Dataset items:
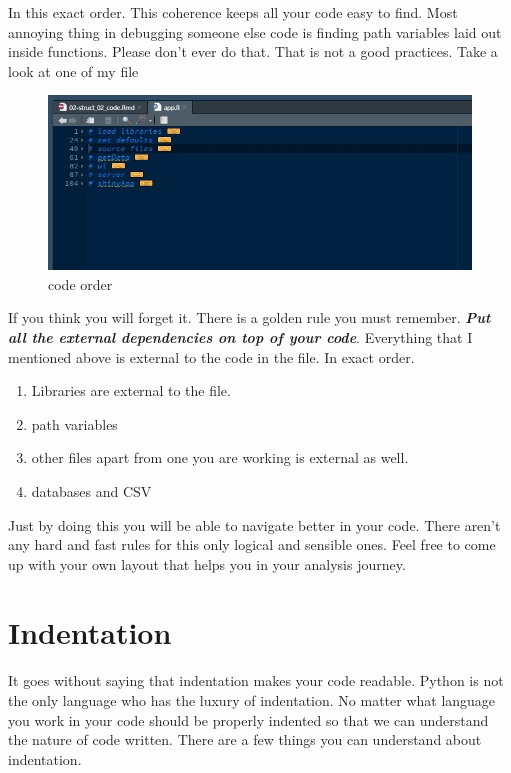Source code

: \documentclass[
]{book}
\providecommand{\tightlist}{%
  \setlength{\itemsep}{0pt}\setlength{\parskip}{0pt}}
\begin{document}
In this exact order. This coherence keeps all your code easy to find. Most annoying thing in debugging someone else code is finding path variables laid out inside functions. Please don't ever do that. That is not a good practices. Take a look at one of my file

\begin{figure}
\centering
\includegraphics{./figures/scrn_section_order.jpg}
\caption{code order}
\end{figure}

If you think you will forget it. There is a golden rule you must remember. \textbf{\emph{Put all the external dependencies on top of your code}}. Everything that I mentioned above is external to the code in the file. In exact order.

\begin{enumerate}
\def\labelenumi{\arabic{enumi}.}
\tightlist
\item
  Libraries are external to the file.
\item
  path variables
\item
  other files apart from one you are working is external as well.
\item
  databases and CSV
\end{enumerate}

Just by doing this you will be able to navigate better in your code. There aren't any hard and fast rules for this only logical and sensible ones. Feel free to come up with your own layout that helps you in your analysis journey.

\hypertarget{indentation}{%
\section{Indentation}\label{indentation}}

It goes without saying that indentation makes your code readable. Python is not the only language who has the luxury of indentation. No matter what language you work in your code should be properly indented so that we can understand the nature of code written. There are a few things you can understand about indentation.
\end{document}
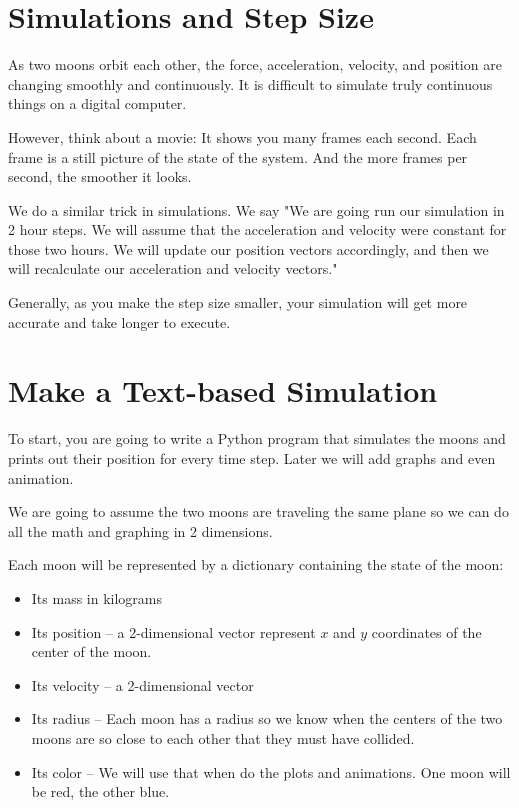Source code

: \section{Simulations and Step Size}

As two moons orbit each other,  the force, acceleration, velocity, and position are changing smoothly and continuously.  It is difficult to simulate truly continuous things on a digital computer.

However,  think about a movie:  It shows you many frames each second.   Each frame is a still picture of the 
state of the system.  And the more frames per second,  the smoother it looks.

We do a similar trick in simulations.   We say "We are going run our simulation in 2 hour steps.   We will assume
that the acceleration and velocity were constant for those two hours.   We will update our position vectors accordingly,  and then we will recalculate our acceleration and velocity vectors."

Generally,  as you make the step size smaller,  your simulation will get more accurate and take longer to execute.

\section{Make a Text-based Simulation}

To start,  you are going to write a Python program that simulates the moons and prints out their
position for every time step.  Later we will add graphs and even animation.

We are going to assume the two moons are traveling the same plane so we can do all the math and graphing 
in 2 dimensions.

Each moon will be represented by a dictionary containing the state of the moon:
\begin{itemize}
\item Its mass in kilograms
\item Its position -- a 2-dimensional vector represent $x$ and $y$ coordinates of the center of the moon.
\item Its velocity -- a 2-dimensional vector
\item Its radius -- Each moon has a radius so we know when the centers of the two moons are so close to each other that they must have collided.
\item Its color -- We will use that when do the plots and animations.  One moon will be red, the other blue.
\end{itemize}

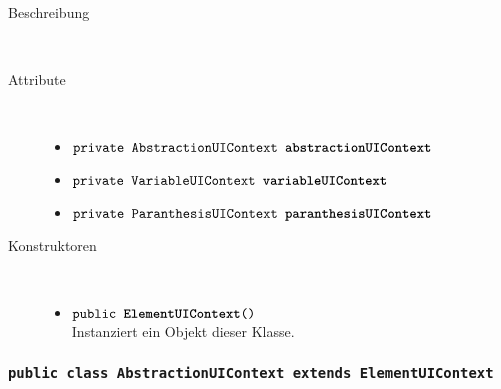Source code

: \begin{description}
\item[Beschreibung] \hfill \\ 
\item[Attribute] \hfill \\
	\vspace{-.8cm}
	\begin{itemize}	
		\item $\texttt{private AbstractionUIContext \textbf{abstractionUIContext}}$ \\ 		
		\item $\texttt{private VariableUIContext \textbf{variableUIContext}}$ \\ 
		\item $\texttt{private ParanthesisUIContext \textbf{paranthesisUIContext}}$ \\ 
		\end{itemize}
	
\item[Konstruktoren] \hfill \\
	\vspace{-.8cm}
	\begin{itemize}
		\item $\texttt{public \textbf{ElementUIContext}()}$ \\ Instanziert ein Objekt dieser Klasse.

	
		\end{itemize}
	\end{description}
	
	
	
	\subsubsection{\normalfont \texttt{public class \textbf{AbstractionUIContext} extends ElementUIContext}}

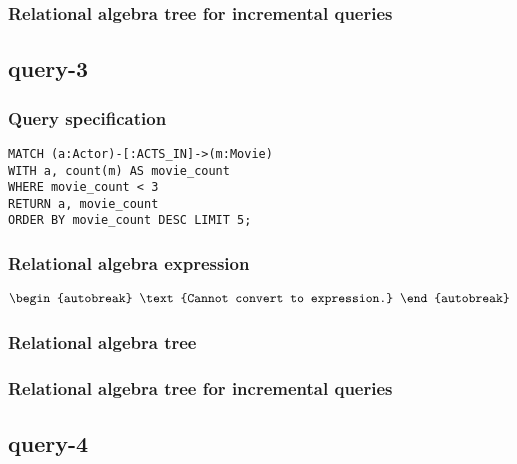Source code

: 
\subsubsection*{Relational algebra tree for incremental queries}

\subsection{query-3}

\subsubsection*{Query specification}

\begin{lstlisting}
MATCH (a:Actor)-[:ACTS_IN]->(m:Movie)
WITH a, count(m) AS movie_count
WHERE movie_count < 3
RETURN a, movie_count
ORDER BY movie_count DESC LIMIT 5;
\end{lstlisting}

\subsubsection*{Relational algebra expression}

\begin{align*}
\begin{autobreak}
\text{Cannot convert to expression.}
\end{autobreak}
\end{align*}

\subsubsection*{Relational algebra tree}


\subsubsection*{Relational algebra tree for incremental queries}

\subsection{query-4}

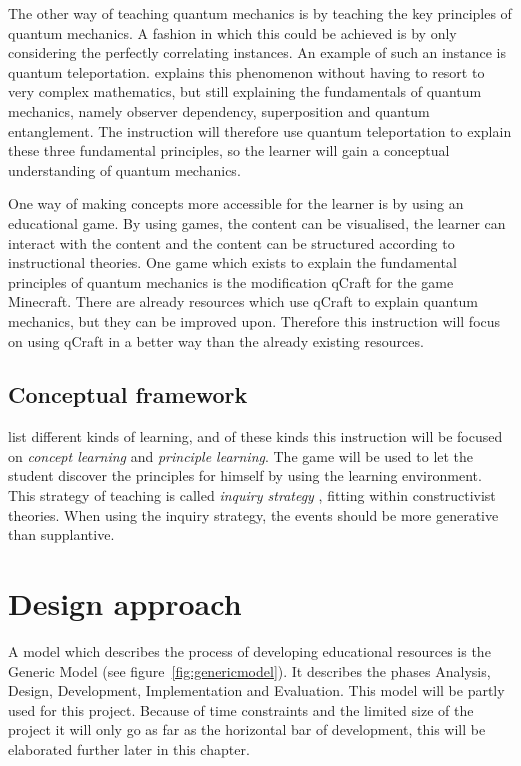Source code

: \documentclass[12pt]{report} %
\begin{document}
The other way of teaching quantum mechanics is by teaching the key principles of quantum mechanics. A fashion in which this could be achieved is by only considering the perfectly correlating instances. An example of such an instance is quantum teleportation.  explains this phenomenon without having to resort to very complex mathematics, but still explaining the fundamentals of quantum mechanics, namely observer dependency, superposition and quantum entanglement. The instruction will therefore use quantum teleportation to explain these three fundamental principles, so the learner will gain a conceptual understanding of quantum mechanics.

One way of making concepts more accessible for the learner is by using an educational game. By using games, the content can be visualised, the learner can interact with the content and the content can be structured according to instructional theories. One game which exists to explain the fundamental principles of quantum mechanics is the modification qCraft for the game Minecraft. There are already resources which use qCraft to explain quantum mechanics, but they can be improved upon. Therefore this instruction will focus on using qCraft in a better way than the already existing resources.

\section{Conceptual framework}

 list different kinds of learning, and of these kinds this instruction will be focused on \emph{concept learning} and \emph{principle learning}. The game will be used to let the student discover the principles for himself by using the learning environment. This strategy of teaching is called \emph{inquiry strategy} \cite{smithragan}, fitting within constructivist theories. When using the inquiry strategy, the events should be more generative than supplantive.

\chapter{Design approach}

A model which describes the process of developing educational resources is the Generic Model \cite{genericmodel} (see figure~\ref{fig:genericmodel}). It describes the phases Analysis, Design, Development, Implementation and Evaluation. This model will be partly used for this project. Because of time constraints and the limited size of the project it will only go as far as the horizontal bar of development, this will be elaborated further later in this chapter.
\end{document}

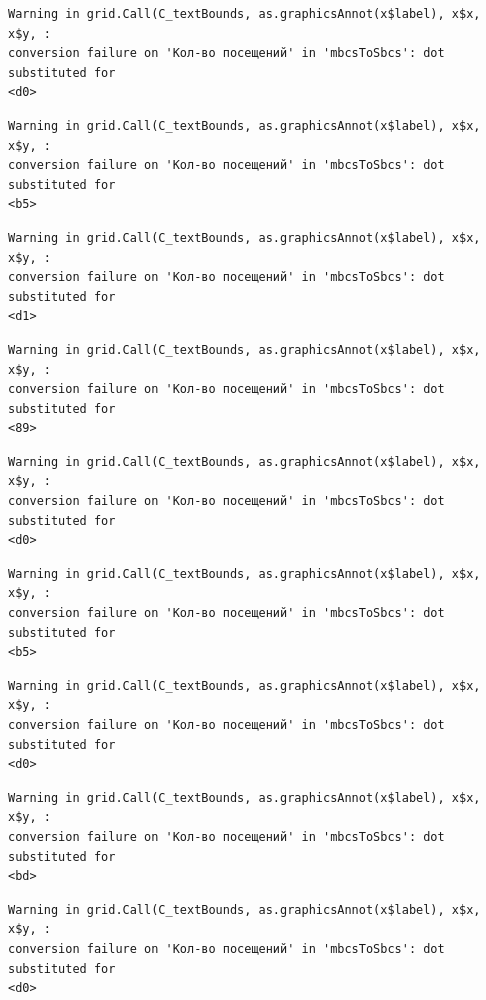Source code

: \documentclass[
  letterpaper,
  DIV=11,
  numbers=noendperiod]{scrartcl}
\begin{document}
\begin{verbatim}
Warning in grid.Call(C_textBounds, as.graphicsAnnot(x$label), x$x, x$y, :
conversion failure on 'Кол-во посещений' in 'mbcsToSbcs': dot substituted for
<d0>
\end{verbatim}

\begin{verbatim}
Warning in grid.Call(C_textBounds, as.graphicsAnnot(x$label), x$x, x$y, :
conversion failure on 'Кол-во посещений' in 'mbcsToSbcs': dot substituted for
<b5>
\end{verbatim}

\begin{verbatim}
Warning in grid.Call(C_textBounds, as.graphicsAnnot(x$label), x$x, x$y, :
conversion failure on 'Кол-во посещений' in 'mbcsToSbcs': dot substituted for
<d1>
\end{verbatim}

\begin{verbatim}
Warning in grid.Call(C_textBounds, as.graphicsAnnot(x$label), x$x, x$y, :
conversion failure on 'Кол-во посещений' in 'mbcsToSbcs': dot substituted for
<89>
\end{verbatim}

\begin{verbatim}
Warning in grid.Call(C_textBounds, as.graphicsAnnot(x$label), x$x, x$y, :
conversion failure on 'Кол-во посещений' in 'mbcsToSbcs': dot substituted for
<d0>
\end{verbatim}

\begin{verbatim}
Warning in grid.Call(C_textBounds, as.graphicsAnnot(x$label), x$x, x$y, :
conversion failure on 'Кол-во посещений' in 'mbcsToSbcs': dot substituted for
<b5>
\end{verbatim}

\begin{verbatim}
Warning in grid.Call(C_textBounds, as.graphicsAnnot(x$label), x$x, x$y, :
conversion failure on 'Кол-во посещений' in 'mbcsToSbcs': dot substituted for
<d0>
\end{verbatim}

\begin{verbatim}
Warning in grid.Call(C_textBounds, as.graphicsAnnot(x$label), x$x, x$y, :
conversion failure on 'Кол-во посещений' in 'mbcsToSbcs': dot substituted for
<bd>
\end{verbatim}

\begin{verbatim}
Warning in grid.Call(C_textBounds, as.graphicsAnnot(x$label), x$x, x$y, :
conversion failure on 'Кол-во посещений' in 'mbcsToSbcs': dot substituted for
<d0>
\end{verbatim}
\end{document}
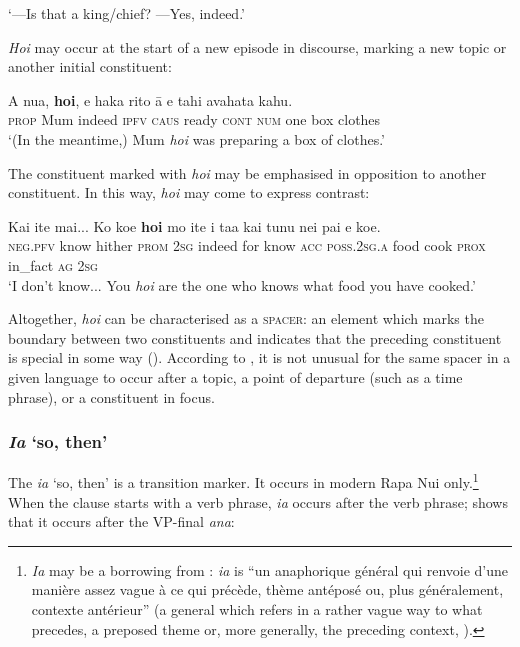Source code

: \glt
‘—Is that a king/chief? —Yes, indeed.’ \textstyleExampleref{[R415.033]} 
\z

\textit{Ho{\ꞌ}i} may occur at the start of a new episode in discourse, marking a new topic or another initial constituent:

\ea\label{ex:4.168}
\gll A nua, \textbf{ho{\ꞌ}i}, e haka rito {\ꞌ}ā e tahi {\ꞌ}avahata kahu. \\
\textsc{prop} Mum indeed \textsc{ipfv} \textsc{caus} ready \textsc{cont} \textsc{num} one box clothes \\

\glt
‘(In the meantime,) Mum \textit{ho{\ꞌ}i} was preparing a box of clothes.’ \textstyleExampleref{[R210.027]} 
\z

The constituent marked with \textit{ho{\ꞌ}i} may be emphasised in opposition to another constituent. In this way, \textit{ho{\ꞌ}i} may come to express contrast:

\ea\label{ex:4.169}
\gll Kai {\ꞌ}ite mai... Ko koe \textbf{ho{\ꞌ}i} mo {\ꞌ}ite i ta{\ꞌ}a kai tunu nei  pa{\ꞌ}i e koe.\\
\textsc{neg.pfv} know hither \textsc{prom} \textsc{2sg} indeed for know \textsc{acc} \textsc{poss.2sg.a} food cook \textsc{prox}  in\_fact \textsc{ag} \textsc{2sg}\\

\glt
‘I don’t know... You \textit{ho{\ꞌ}i} are the one who knows what food you have cooked.’ \textstyleExampleref{[R236.029–030]}
\z

Altogether, \textit{ho{\ꞌ}i} can be characterised as a \textsc{spacer}: an element which marks the boundary between two constituents and indicates that the preceding constituent is special in some way (\citealt[37]{DooleyLevinsohn2001}). According to \citet[74]{Levinsohn2007}, it is not unusual for the same spacer in a given language to occur after a topic, a point of departure (such as a time phrase), or a constituent in focus.
\subsubsection{\textit{Ia} ‘so, then’}\label{sec:4.5.4.3}

The  \textit{ia} ‘so, then’ is a transition marker. It occurs in modern Rapa Nui only.\footnote{\label{fn:204}\textit{Ia} may be a borrowing from :  \textit{ia} is “un anaphorique général qui renvoie d’une manière assez vague à ce qui précède, thème antéposé ou, plus généralement, contexte antérieur” (a general  which refers in a rather vague way to what precedes, a preposed theme or, more generally, the preceding context, \citealt[118]{LazardPeltzer2000}).} When the clause starts with a verb phrase, \textit{ia} occurs after the verb phrase;  shows that it occurs after the VP{}-final  \textit{{\ꞌ}ana}:

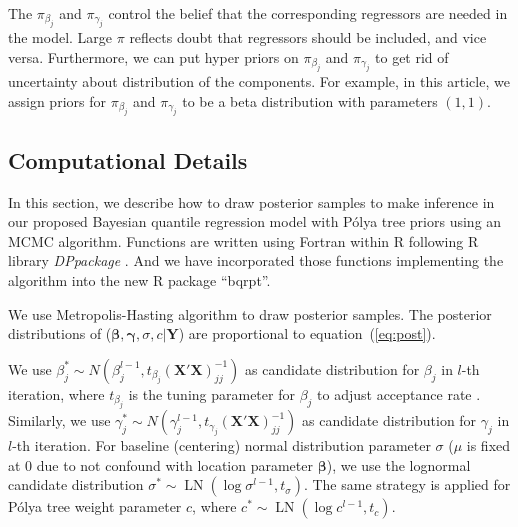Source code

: \documentclass[12pt]{article}
\newcommand{\polya}{P\'{o}lya}
\DeclareMathOperator{\LN}{LN}
\begin{document}
The $\pi_{\beta_j}$ and $\pi_{\gamma_j}$ control the belief that the
corresponding regressors are needed in the model. Large $\pi$ reflects
doubt that regressors should be included, and vice versa. Furthermore,
we can put hyper priors on $\pi_{\beta_j}$ and $\pi_{\gamma_j}$ to get
rid of uncertainty about distribution of the components.  For example,
in this article, we assign priors for $\pi_{\beta_j}$ and
$\pi_{\gamma_j}$ to be a beta distribution with parameters $(1,1)$.

\subsection{Computational Details}\label{sec:computation}

In this section, we describe how to draw posterior samples to make
inference in our proposed Bayesian quantile regression model with
\polya{} tree priors using an MCMC algorithm. Functions are written
using Fortran within R \citep{R} following R library
\textit{DPpackage} \citep{DPpackage}. And we have incorporated those
functions implementing the algorithm into the new R \citep{R} package
``bqrpt''.

We use Metropolis-Hasting algorithm to draw posterior samples. The
posterior distributions of ($\bm \beta, \bm \gamma, \sigma, c | \bm
Y$) are proportional to equation~(\ref{eq:post}).

We use $\beta_j^* \sim N(\beta_j^{l-1}, t_{\beta_j}
(\bm{X'X})^{-1}_{jj})$ as candidate distribution for $\beta_j$ in
$l$-th iteration, where $t_{\beta_j}$ is the tuning parameter for
$\beta_j$ to adjust acceptance rate \citep{jara2009}.  Similarly, we
use $\gamma_j^* \sim N(\gamma_j^{l-1},
t_{\gamma_j}(\bm{X'X})^{-1}_{jj})$ as candidate distribution for
$\gamma_j$ in $l$-th iteration.  For baseline (centering) normal
distribution parameter $\sigma$ ($\mu$ is fixed at 0 due to not
confound with location parameter $\bm \beta$), we use the lognormal
candidate distribution $\sigma^* \sim \LN(\log \sigma^{l-1},
t_{\sigma})$. The same strategy is applied for \polya{} tree weight
parameter $c$, where $c^* \sim \LN(\log c^{l-1}, t_c)$.
\end{document}
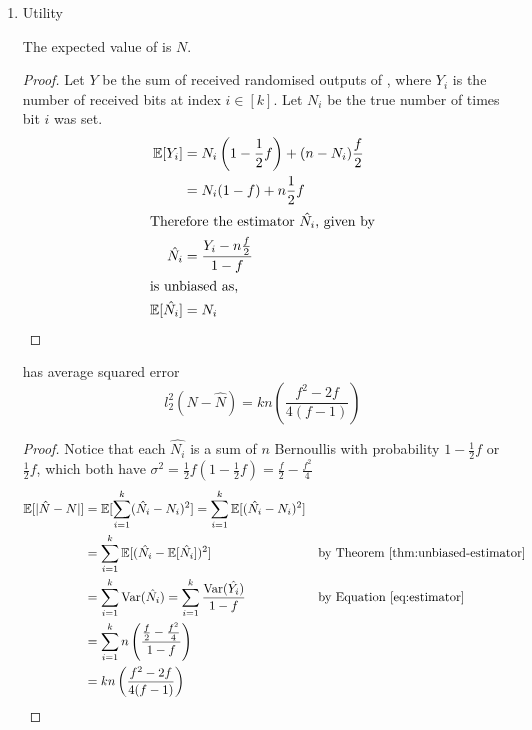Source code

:\documentclass{article}
\begin{document}
\begin{enumerate}
\begin{proof}
\begin{align*}
		D &\leq \left(1-\frac{1}{2}f\right)^{2m}\times\left(\frac{1}{2}f\right)^{-2m}\\
			&= \left(\frac{2-f}{f}\right)^{2m}
	\end{align*}
	Therefore,
	\begin{equation}
		\varepsilon = 2m\log\left(\frac{2-f}{f}\right)
	\end{equation}
\end{proof}
\item Utility
\begin{theorem}
\label{thm:unbiased-estimator}
	The expected value of  is $N$.
\end{theorem}
\begin{proof} Let $Y$ be the sum of received randomised outputs of , where $Y_i$ is the number of received bits at index $i\in [k]$. Let $N_i$ be the true number of times bit $i$ was set.
\begin{align}
\mathbb{E}[Y_i] &= N_i\left(1-\frac{1}{2}f\right) + (n-N_i)\frac{f}{2}\nonumber\\
	&= N_i(1-f) + n\frac{1}{2}f\nonumber\\
	\intertext{Therefore the estimator $\hat{N_i}$, given by}
\hat{N_i} &= \frac{Y_i-n\frac{f}{2}}{1-f}\label{eq:estimator}\\
\intertext{is unbiased as,}
\mathbb{E}[\hat{N_i}] &= N_i
\end{align}
\end{proof}
\begin{theorem}
	 has average squared error
	\begin{equation*}
		l_2^2(N-\hat{N}) = kn\left(\frac{f^2-2f}{4(f-1)}\right)
	\end{equation*}
\end{theorem}
\begin{proof}\hfill
Notice that each $\hat{N_i}$ is a sum of $n$ Bernoullis with probability $1-\frac{1}{2}f$ or $\frac{1}{2}f$, which both have $\sigma^2 = \frac{1}{2}f\left(1-\frac{1}{2}f\right) = \frac{f}{2}-\frac{f^2}{4}$
	\begin{align*}
		\mathbb{E}[|\hat{N}-N|] &= \mathbb{E}[\sum\limits_{i=1}^k(\hat{N_i}-N_i)^2] = \sum\limits_{i=1}^k\mathbb{E}[(\hat{N_i}-N_i)^2] &&\\
			&= \sum\limits_{i=1}^k\mathbb{E}[(\hat{N_i}-\mathbb{E}[\hat{N_i}])^2] && \text{by Theorem~\ref{thm:unbiased-estimator}}\\
			&= \sum\limits_{i=1}^k\text{Var}(\hat{N_i}) = \sum\limits_{i=1}^k\frac{\text{Var}(\hat{Y_i})}{1-f}&&\text{by Equation~\ref{eq:estimator}}\\
			&= \sum\limits_{i=1}^kn\left(\frac{\frac{f}{2}-\frac{f^2}{4}}{1-f}\right) &&\\
			&= kn\left(\frac{f^2-2f}{4(f-1)}\right)
	\end{align*}
	
\end{proof}
\end{enumerate}


\end{document}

- [Try it]: Repeat word for word the lines above that run from the line containing "in 2 dimensions." through the line containing "of the moon.", both ends included, and nothing else.

- [Expected answer]:
in 2 dimensions.

Each moon will be represented by a dictionary containing the state of the moon:
\begin{itemize}
\item Its mass in kilograms
\item Its position -- a 2-dimensional vector represent $x$ and $y$ coordinates of the center of the moon.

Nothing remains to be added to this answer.